▸ DIRECTIONS
Every picture should be left out, but the lines below must be repeated exactly.

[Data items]
_ _ _ _

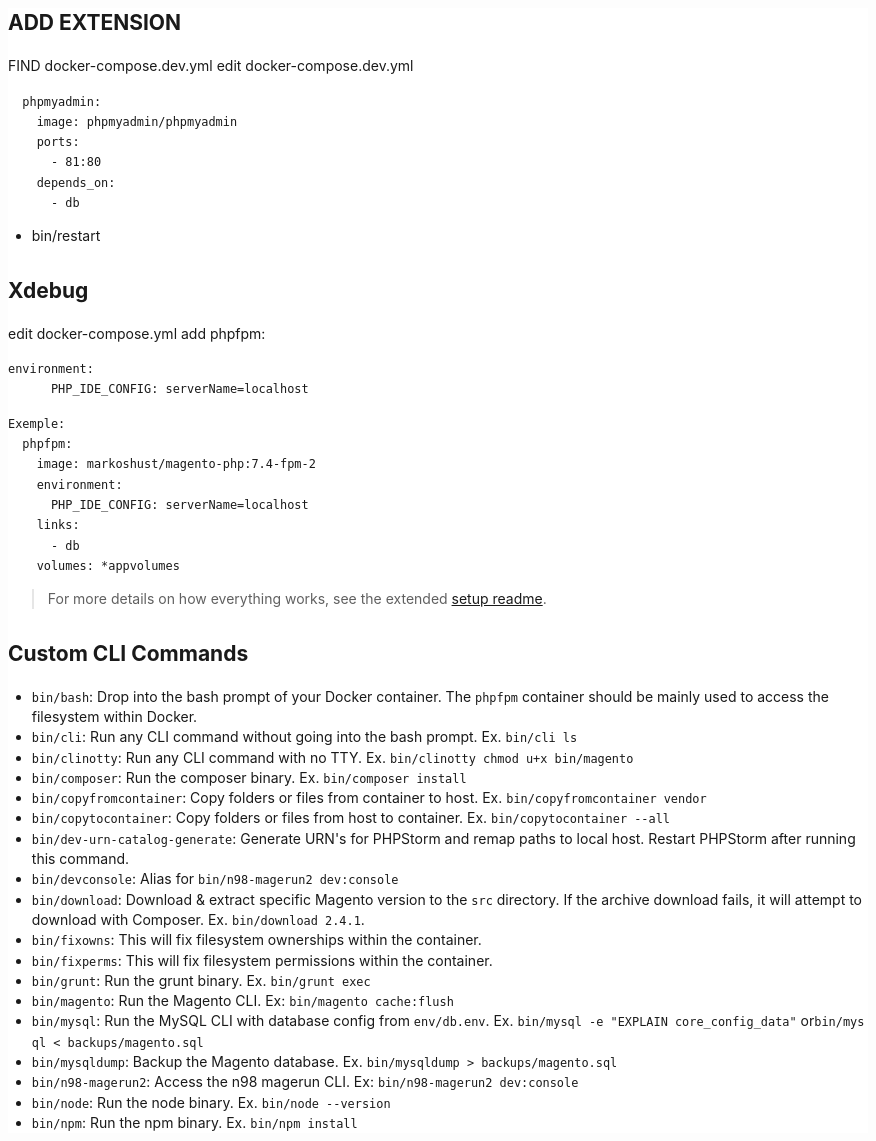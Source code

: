 ## ADD EXTENSION

FIND docker-compose.dev.yml
edit docker-compose.dev.yml

```
  phpmyadmin:
    image: phpmyadmin/phpmyadmin
    ports: 
      - 81:80
    depends_on: 
      - db
```
- bin/restart


## Xdebug
edit docker-compose.yml add phpfpm:

```
environment:
      PHP_IDE_CONFIG: serverName=localhost
```

```
Exemple: 
  phpfpm:
    image: markoshust/magento-php:7.4-fpm-2
    environment:
      PHP_IDE_CONFIG: serverName=localhost
    links:
      - db
    volumes: *appvolumes
```

> For more details on how everything works, see the extended [setup readme](https://github.com/markshust/docker-magento/blob/master/SETUP.md).


## Custom CLI Commands

- `bin/bash`: Drop into the bash prompt of your Docker container. The `phpfpm` container should be mainly used to access the filesystem within Docker.
- `bin/cli`: Run any CLI command without going into the bash prompt. Ex. `bin/cli ls`
- `bin/clinotty`: Run any CLI command with no TTY. Ex. `bin/clinotty chmod u+x bin/magento`
- `bin/composer`: Run the composer binary. Ex. `bin/composer install`
- `bin/copyfromcontainer`: Copy folders or files from container to host. Ex. `bin/copyfromcontainer vendor`
- `bin/copytocontainer`: Copy folders or files from host to container. Ex. `bin/copytocontainer --all`
- `bin/dev-urn-catalog-generate`: Generate URN's for PHPStorm and remap paths to local host. Restart PHPStorm after running this command.
- `bin/devconsole`: Alias for `bin/n98-magerun2 dev:console`
- `bin/download`: Download & extract specific Magento version to the `src` directory. If the archive download fails, it will attempt to download with Composer. Ex. `bin/download 2.4.1`.
- `bin/fixowns`: This will fix filesystem ownerships within the container.
- `bin/fixperms`: This will fix filesystem permissions within the container.
- `bin/grunt`: Run the grunt binary. Ex. `bin/grunt exec`
- `bin/magento`: Run the Magento CLI. Ex: `bin/magento cache:flush`
- `bin/mysql`: Run the MySQL CLI with database config from `env/db.env`. Ex. `bin/mysql -e "EXPLAIN core_config_data"` or`bin/mysql < backups/magento.sql`
- `bin/mysqldump`: Backup the Magento database. Ex. `bin/mysqldump > backups/magento.sql`
- `bin/n98-magerun2`: Access the n98 magerun CLI. Ex: `bin/n98-magerun2 dev:console`
- `bin/node`: Run the node binary. Ex. `bin/node --version`
- `bin/npm`: Run the npm binary. Ex. `bin/npm install`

_ _ _ _

▸ YOUR SOLUTION
Source code

: ## ADD EXTENSION

FIND docker-compose.dev.yml
edit docker-compose.dev.yml

```
  phpmyadmin:
    image: phpmyadmin/phpmyadmin
    ports: 
      - 81:80
    depends_on: 
      - db
```
- bin/restart


## Xdebug
edit docker-compose.yml add phpfpm:

```
environment:
      PHP_IDE_CONFIG: serverName=localhost
```

```
Exemple: 
  phpfpm:
    image: markoshust/magento-php:7.4-fpm-2
    environment:
      PHP_IDE_CONFIG: serverName=localhost
    links:
      - db
    volumes: *appvolumes
```

> For more details on how everything works, see the extended [setup readme](https://github.com/markshust/docker-magento/blob/master/SETUP.md).


## Custom CLI Commands

- `bin/bash`: Drop into the bash prompt of your Docker container. The `phpfpm` container should be mainly used to access the filesystem within Docker.
- `bin/cli`: Run any CLI command without going into the bash prompt. Ex. `bin/cli ls`
- `bin/clinotty`: Run any CLI command with no TTY. Ex. `bin/clinotty chmod u+x bin/magento`
- `bin/composer`: Run the composer binary. Ex. `bin/composer install`
- `bin/copyfromcontainer`: Copy folders or files from container to host. Ex. `bin/copyfromcontainer vendor`
- `bin/copytocontainer`: Copy folders or files from host to container. Ex. `bin/copytocontainer --all`
- `bin/dev-urn-catalog-generate`: Generate URN's for PHPStorm and remap paths to local host. Restart PHPStorm after running this command.
- `bin/devconsole`: Alias for `bin/n98-magerun2 dev:console`
- `bin/download`: Download & extract specific Magento version to the `src` directory. If the archive download fails, it will attempt to download with Composer. Ex. `bin/download 2.4.1`.
- `bin/fixowns`: This will fix filesystem ownerships within the container.
- `bin/fixperms`: This will fix filesystem permissions within the container.
- `bin/grunt`: Run the grunt binary. Ex. `bin/grunt exec`
- `bin/magento`: Run the Magento CLI. Ex: `bin/magento cache:flush`
- `bin/mysql`: Run the MySQL CLI with database config from `env/db.env`. Ex. `bin/mysql -e "EXPLAIN core_config_data"` or`bin/mysql < backups/magento.sql`
- `bin/mysqldump`: Backup the Magento database. Ex. `bin/mysqldump > backups/magento.sql`
- `bin/n98-magerun2`: Access the n98 magerun CLI. Ex: `bin/n98-magerun2 dev:console`
- `bin/node`: Run the node binary. Ex. `bin/node --version`
- `bin/npm`: Run the npm binary. Ex. `bin/npm install`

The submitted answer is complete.